--- Data Enclosed Below ---
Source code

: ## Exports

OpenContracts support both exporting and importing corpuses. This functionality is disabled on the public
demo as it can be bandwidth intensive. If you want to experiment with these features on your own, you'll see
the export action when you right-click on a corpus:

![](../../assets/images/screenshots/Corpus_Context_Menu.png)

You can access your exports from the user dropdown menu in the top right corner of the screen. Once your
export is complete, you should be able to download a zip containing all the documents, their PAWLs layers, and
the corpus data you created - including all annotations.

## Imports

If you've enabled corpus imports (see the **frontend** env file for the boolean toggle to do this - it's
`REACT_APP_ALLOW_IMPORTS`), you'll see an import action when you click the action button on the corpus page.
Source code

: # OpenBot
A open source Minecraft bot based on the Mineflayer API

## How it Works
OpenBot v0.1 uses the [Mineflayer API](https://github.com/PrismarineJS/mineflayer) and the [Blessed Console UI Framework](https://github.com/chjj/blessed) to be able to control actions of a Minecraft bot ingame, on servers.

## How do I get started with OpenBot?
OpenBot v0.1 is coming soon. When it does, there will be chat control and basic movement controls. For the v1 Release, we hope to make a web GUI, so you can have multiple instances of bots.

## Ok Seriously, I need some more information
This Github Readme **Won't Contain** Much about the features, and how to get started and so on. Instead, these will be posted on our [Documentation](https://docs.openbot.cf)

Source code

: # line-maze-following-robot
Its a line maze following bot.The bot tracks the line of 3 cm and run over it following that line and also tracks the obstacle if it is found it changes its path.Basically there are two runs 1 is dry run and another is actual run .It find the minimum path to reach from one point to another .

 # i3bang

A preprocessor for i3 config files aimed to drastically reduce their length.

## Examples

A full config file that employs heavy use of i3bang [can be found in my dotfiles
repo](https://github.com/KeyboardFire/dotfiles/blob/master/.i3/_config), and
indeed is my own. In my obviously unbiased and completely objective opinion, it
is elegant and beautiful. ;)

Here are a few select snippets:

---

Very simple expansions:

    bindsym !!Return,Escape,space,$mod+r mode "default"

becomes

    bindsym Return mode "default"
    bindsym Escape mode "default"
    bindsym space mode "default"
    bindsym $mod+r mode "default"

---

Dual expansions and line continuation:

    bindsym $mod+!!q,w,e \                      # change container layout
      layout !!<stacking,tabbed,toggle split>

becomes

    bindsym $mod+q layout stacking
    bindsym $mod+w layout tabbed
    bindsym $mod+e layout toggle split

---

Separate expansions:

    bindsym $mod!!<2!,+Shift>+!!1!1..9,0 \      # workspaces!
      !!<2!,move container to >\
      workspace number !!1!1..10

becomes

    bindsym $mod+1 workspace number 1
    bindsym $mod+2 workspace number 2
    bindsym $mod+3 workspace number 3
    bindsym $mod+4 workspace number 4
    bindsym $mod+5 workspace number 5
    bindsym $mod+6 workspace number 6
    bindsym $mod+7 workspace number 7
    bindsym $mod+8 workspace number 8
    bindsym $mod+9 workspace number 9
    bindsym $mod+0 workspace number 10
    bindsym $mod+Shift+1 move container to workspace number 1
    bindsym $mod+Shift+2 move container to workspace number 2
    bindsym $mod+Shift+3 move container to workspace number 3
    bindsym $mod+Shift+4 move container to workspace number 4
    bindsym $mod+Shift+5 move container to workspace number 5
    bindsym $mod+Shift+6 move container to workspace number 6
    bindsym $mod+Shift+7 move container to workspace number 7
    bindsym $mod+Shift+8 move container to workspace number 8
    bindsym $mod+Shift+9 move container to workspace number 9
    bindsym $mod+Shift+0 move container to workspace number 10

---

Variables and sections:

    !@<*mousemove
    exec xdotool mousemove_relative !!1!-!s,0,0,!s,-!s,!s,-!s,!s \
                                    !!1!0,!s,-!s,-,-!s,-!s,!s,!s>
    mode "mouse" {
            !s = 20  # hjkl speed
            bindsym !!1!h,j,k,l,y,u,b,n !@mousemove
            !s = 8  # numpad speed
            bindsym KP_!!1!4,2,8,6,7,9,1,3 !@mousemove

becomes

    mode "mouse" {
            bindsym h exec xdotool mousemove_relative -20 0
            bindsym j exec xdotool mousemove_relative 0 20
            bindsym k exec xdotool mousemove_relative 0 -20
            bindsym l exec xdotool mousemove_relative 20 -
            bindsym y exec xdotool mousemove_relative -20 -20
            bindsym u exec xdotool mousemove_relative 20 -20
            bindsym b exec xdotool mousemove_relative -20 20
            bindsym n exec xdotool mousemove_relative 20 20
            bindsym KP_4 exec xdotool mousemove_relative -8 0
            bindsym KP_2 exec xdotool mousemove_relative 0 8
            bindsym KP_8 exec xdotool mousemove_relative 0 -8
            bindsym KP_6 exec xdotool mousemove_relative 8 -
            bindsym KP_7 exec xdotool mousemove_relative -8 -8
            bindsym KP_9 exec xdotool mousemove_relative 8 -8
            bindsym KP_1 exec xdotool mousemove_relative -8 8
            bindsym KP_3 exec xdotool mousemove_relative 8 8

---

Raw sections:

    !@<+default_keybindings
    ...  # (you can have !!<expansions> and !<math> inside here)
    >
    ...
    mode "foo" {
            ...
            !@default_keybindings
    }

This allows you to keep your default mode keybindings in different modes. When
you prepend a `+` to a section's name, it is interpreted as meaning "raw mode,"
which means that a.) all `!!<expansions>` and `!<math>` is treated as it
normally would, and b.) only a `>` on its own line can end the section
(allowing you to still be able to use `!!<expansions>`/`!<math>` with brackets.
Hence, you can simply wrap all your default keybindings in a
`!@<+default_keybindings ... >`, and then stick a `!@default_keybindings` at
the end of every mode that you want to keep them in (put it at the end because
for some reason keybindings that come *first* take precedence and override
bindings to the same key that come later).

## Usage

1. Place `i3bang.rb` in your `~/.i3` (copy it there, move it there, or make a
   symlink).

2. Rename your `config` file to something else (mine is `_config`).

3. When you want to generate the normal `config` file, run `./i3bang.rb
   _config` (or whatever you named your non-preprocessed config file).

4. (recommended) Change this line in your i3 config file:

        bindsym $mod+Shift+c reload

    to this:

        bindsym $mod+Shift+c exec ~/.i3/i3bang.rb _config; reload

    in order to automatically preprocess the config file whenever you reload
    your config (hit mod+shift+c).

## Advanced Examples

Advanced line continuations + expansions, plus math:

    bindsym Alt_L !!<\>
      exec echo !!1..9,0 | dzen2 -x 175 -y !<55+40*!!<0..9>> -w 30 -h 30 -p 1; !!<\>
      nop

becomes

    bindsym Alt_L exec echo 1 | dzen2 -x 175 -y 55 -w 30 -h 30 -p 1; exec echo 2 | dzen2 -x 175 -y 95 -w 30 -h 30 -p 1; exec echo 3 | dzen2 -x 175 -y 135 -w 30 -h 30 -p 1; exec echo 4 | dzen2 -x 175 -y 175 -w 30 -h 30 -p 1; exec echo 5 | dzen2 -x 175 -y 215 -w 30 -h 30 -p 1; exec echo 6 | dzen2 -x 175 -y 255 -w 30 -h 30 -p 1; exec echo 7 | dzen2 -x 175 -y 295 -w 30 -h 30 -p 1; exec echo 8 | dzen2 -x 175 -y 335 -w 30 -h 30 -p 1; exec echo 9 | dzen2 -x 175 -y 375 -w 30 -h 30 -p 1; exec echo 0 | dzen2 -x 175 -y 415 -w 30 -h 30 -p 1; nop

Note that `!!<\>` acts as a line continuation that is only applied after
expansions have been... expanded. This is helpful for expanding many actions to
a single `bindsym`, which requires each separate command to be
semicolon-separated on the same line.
--- End of Enclosed Data ---
*Problem*
Retype only the lines above between the line with "3. When you" and the line with "bindsym Alt_L !!<\>", counting those two lines as well, and keep every character as it is.

*Exercise result*
3. When you want to generate the normal `config` file, run `./i3bang.rb
   _config` (or whatever you named your non-preprocessed config file).

4. (recommended) Change this line in your i3 config file:

        bindsym $mod+Shift+c reload

    to this:

        bindsym $mod+Shift+c exec ~/.i3/i3bang.rb _config; reload

    in order to automatically preprocess the config file whenever you reload
    your config (hit mod+shift+c).

## Advanced Examples

Advanced line continuations + expansions, plus math:

    bindsym Alt_L !!<\>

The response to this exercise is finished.